Extracted entries.
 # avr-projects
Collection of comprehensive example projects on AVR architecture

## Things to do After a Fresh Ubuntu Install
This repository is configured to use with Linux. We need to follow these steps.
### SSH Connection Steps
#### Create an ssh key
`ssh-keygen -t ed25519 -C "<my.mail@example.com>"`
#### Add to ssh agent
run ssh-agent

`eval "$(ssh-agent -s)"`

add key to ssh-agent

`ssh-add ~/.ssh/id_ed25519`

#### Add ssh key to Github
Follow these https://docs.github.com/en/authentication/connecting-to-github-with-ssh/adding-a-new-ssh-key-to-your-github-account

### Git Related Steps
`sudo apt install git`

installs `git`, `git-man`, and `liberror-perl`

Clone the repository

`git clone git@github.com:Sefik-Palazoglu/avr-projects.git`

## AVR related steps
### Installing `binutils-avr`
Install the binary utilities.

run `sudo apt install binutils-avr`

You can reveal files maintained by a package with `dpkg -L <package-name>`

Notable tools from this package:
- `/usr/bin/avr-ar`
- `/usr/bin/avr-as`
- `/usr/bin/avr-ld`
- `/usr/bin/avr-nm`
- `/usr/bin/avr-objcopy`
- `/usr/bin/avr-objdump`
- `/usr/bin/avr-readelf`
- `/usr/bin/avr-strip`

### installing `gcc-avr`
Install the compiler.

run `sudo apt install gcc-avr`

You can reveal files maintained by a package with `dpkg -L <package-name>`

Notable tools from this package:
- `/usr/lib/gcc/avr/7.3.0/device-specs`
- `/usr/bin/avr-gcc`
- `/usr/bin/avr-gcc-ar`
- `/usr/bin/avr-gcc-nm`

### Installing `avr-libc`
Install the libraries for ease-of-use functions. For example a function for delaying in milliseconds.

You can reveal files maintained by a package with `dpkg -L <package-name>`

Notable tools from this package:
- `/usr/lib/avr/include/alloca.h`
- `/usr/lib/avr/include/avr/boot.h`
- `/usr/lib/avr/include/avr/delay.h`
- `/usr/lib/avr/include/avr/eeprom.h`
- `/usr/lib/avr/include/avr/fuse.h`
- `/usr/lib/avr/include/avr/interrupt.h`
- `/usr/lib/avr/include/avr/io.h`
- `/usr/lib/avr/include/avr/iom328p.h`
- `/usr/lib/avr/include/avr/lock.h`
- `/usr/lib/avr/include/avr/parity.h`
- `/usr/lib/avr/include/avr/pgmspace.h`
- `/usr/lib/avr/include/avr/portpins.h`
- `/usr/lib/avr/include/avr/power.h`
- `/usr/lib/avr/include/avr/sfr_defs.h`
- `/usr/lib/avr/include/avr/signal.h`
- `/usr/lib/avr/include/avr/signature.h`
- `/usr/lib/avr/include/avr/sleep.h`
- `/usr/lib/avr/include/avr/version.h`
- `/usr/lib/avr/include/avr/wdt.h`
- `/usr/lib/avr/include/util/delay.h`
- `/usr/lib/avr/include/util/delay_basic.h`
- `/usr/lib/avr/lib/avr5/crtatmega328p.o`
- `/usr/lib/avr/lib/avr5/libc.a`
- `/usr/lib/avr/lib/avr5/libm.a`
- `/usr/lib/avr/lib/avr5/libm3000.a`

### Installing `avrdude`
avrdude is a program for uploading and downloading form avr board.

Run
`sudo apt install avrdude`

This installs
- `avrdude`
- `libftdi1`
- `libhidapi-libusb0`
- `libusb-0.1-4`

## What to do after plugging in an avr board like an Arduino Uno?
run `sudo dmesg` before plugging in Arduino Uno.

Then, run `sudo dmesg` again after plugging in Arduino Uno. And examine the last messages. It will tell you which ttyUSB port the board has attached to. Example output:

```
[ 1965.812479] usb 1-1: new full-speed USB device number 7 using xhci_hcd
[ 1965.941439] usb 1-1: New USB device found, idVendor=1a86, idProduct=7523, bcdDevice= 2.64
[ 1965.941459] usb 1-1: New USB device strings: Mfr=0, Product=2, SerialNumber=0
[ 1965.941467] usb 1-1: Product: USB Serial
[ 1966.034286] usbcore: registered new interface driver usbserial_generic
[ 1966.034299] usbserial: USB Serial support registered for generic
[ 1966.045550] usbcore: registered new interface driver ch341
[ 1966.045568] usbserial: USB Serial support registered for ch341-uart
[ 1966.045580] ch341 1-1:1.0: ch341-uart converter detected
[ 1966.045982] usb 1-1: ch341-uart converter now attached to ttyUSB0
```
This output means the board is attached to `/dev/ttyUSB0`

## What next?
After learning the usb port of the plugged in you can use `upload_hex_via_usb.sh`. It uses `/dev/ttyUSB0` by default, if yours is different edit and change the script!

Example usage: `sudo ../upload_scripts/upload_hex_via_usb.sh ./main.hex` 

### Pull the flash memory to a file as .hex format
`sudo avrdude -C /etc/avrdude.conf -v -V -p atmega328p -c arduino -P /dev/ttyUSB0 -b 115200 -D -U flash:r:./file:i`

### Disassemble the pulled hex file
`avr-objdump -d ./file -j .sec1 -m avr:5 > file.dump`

Your goal.
Going through the entries above, count each line that has the word "output" and report only the count.

Response to this exercise.
2